-------- Source data --------

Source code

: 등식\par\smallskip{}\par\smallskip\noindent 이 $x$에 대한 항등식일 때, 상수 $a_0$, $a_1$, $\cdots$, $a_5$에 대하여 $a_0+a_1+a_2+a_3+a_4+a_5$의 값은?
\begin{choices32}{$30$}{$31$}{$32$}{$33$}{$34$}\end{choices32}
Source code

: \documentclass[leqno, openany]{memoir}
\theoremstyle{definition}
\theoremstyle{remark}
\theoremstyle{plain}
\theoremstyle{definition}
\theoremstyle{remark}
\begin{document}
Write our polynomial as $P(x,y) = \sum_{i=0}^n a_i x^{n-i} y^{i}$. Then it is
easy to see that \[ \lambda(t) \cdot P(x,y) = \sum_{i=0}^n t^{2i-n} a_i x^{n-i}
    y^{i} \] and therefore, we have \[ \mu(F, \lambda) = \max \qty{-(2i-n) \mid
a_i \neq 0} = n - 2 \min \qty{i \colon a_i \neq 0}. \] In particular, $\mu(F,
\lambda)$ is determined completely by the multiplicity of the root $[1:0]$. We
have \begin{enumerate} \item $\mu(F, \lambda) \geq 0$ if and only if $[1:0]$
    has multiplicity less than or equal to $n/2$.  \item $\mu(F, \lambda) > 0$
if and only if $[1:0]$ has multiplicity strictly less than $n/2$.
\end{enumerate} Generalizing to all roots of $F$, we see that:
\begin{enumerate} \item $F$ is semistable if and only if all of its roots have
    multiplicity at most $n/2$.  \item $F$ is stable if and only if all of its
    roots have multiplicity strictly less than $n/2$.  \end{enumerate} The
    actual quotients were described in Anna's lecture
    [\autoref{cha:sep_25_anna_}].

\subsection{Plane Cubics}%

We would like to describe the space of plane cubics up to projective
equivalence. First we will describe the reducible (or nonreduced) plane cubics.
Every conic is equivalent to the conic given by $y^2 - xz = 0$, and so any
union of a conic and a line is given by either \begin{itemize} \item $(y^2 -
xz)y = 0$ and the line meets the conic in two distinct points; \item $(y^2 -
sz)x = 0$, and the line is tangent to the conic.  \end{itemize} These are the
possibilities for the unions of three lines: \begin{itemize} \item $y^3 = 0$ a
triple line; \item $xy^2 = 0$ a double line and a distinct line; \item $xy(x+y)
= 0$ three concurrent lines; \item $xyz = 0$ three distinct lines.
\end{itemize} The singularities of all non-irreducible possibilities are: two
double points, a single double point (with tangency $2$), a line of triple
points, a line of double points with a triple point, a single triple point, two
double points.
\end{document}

--------

Problem details: Exactly the lines running from the top of the records to the line that contains "has multiplicity less", inclusive, must be set down, and nothing more.

Written response:
Source code

: 등식\par\smallskip{}\par\smallskip\noindent 이 $x$에 대한 항등식일 때, 상수 $a_0$, $a_1$, $\cdots$, $a_5$에 대하여 $a_0+a_1+a_2+a_3+a_4+a_5$의 값은?
\begin{choices32}{$30$}{$31$}{$32$}{$33$}{$34$}\end{choices32}
Source code

: \documentclass[leqno, openany]{memoir}
\theoremstyle{definition}
\theoremstyle{remark}
\theoremstyle{plain}
\theoremstyle{definition}
\theoremstyle{remark}
\begin{document}
Write our polynomial as $P(x,y) = \sum_{i=0}^n a_i x^{n-i} y^{i}$. Then it is
easy to see that \[ \lambda(t) \cdot P(x,y) = \sum_{i=0}^n t^{2i-n} a_i x^{n-i}
    y^{i} \] and therefore, we have \[ \mu(F, \lambda) = \max \qty{-(2i-n) \mid
a_i \neq 0} = n - 2 \min \qty{i \colon a_i \neq 0}. \] In particular, $\mu(F,
\lambda)$ is determined completely by the multiplicity of the root $[1:0]$. We
have \begin{enumerate} \item $\mu(F, \lambda) \geq 0$ if and only if $[1:0]$
    has multiplicity less than or equal to $n/2$.  \item $\mu(F, \lambda) > 0$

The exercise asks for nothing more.